Desde el día que nació no había sido capaz de dormir ni una sola noche de un tirón. Si no eran las bombas eran los gritos, si no, los llantos o el ruido de algún edificio desmoronándose. También estaba el frio y el hambre, y luego estaba el silencio, que era lo peor de todo, porque ese silencio se llenaba de miedo, un miedo oscuro y denso que no dejaba ni respirar.

Por eso, el día que sus padres decidieron abandonar la ciudad no le importó, sabía que el sitio donde había nacido y había vivido los escasos siete años que tenía no era su hogar, ese sitio solo podía ser el infierno.

El viaje fue largo, muy largo y duro, muy duro y durante todo el viaje les acompañó el frio, el hambre y el miedo, ese miedo que no podía quitárselo ni de noche ni de día, porque ya  formaba parte de él, como sus tripas, sus pulmones o su corazón.
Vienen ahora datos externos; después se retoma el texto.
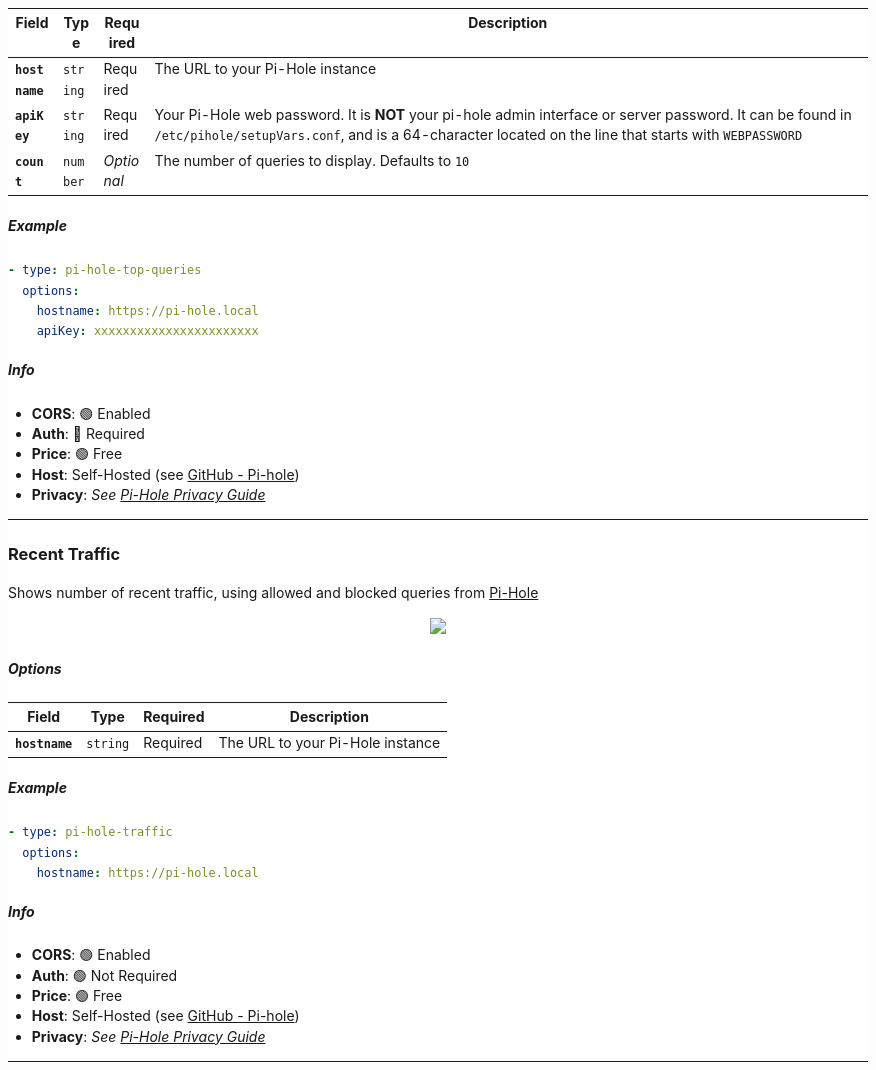 **Field** | **Type** | **Required** | **Description**
--- | --- | --- | ---
**`hostname`** | `string` |  Required | The URL to your Pi-Hole instance
**`apiKey`** | `string` |  Required | Your Pi-Hole web password. It is **NOT** your pi-hole admin interface or server password. It can be found in `/etc/pihole/setupVars.conf`, and is a 64-character located on the line that starts with `WEBPASSWORD`
**`count`** | `number` |  _Optional_ | The number of queries to display. Defaults to `10`

##### Example 

```yaml
- type: pi-hole-top-queries
  options:
    hostname: https://pi-hole.local
    apiKey: xxxxxxxxxxxxxxxxxxxxxxx
```

##### Info
- **CORS**: 🟢 Enabled
- **Auth**: 🔴 Required
- **Price**: 🟢 Free
- **Host**: Self-Hosted (see [GitHub - Pi-hole](https://github.com/pi-hole/pi-hole))
- **Privacy**: _See [Pi-Hole Privacy Guide](https://pi-hole.net/privacy/)_

---

### Recent Traffic

Shows number of recent traffic, using allowed and blocked queries from [Pi-Hole](https://pi-hole.net/)

<p align="center"><img width="500" src="https://i.ibb.co/7kdxxwx/pi-hole-recent-queries.png" /></p>

##### Options

**Field** | **Type** | **Required** | **Description**
--- | --- | --- | ---
**`hostname`** | `string` |  Required | The URL to your Pi-Hole instance

##### Example 

```yaml
- type: pi-hole-traffic
  options:
    hostname: https://pi-hole.local
```

##### Info
- **CORS**: 🟢 Enabled
- **Auth**: 🟢 Not Required
- **Price**: 🟢 Free
- **Host**: Self-Hosted (see [GitHub - Pi-hole](https://github.com/pi-hole/pi-hole))
- **Privacy**: _See [Pi-Hole Privacy Guide](https://pi-hole.net/privacy/)_

---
Se preguntaba por qué tenía miedo si estaba seguro de que no podía haber nada peor que aquello, incluso había veces que añoraba su propia muerte en sueños, pensando que ahí, por fin, encontraría la paz y dejaría de tener miedo.

Cuando llegaron al campo de refugiados no había edificios, solo unas casas de tela y había gente por todos los sitios, y niños, muchos niños que corrían de aquí para allá, hablando, gritando, saltando. Allí no había silencio.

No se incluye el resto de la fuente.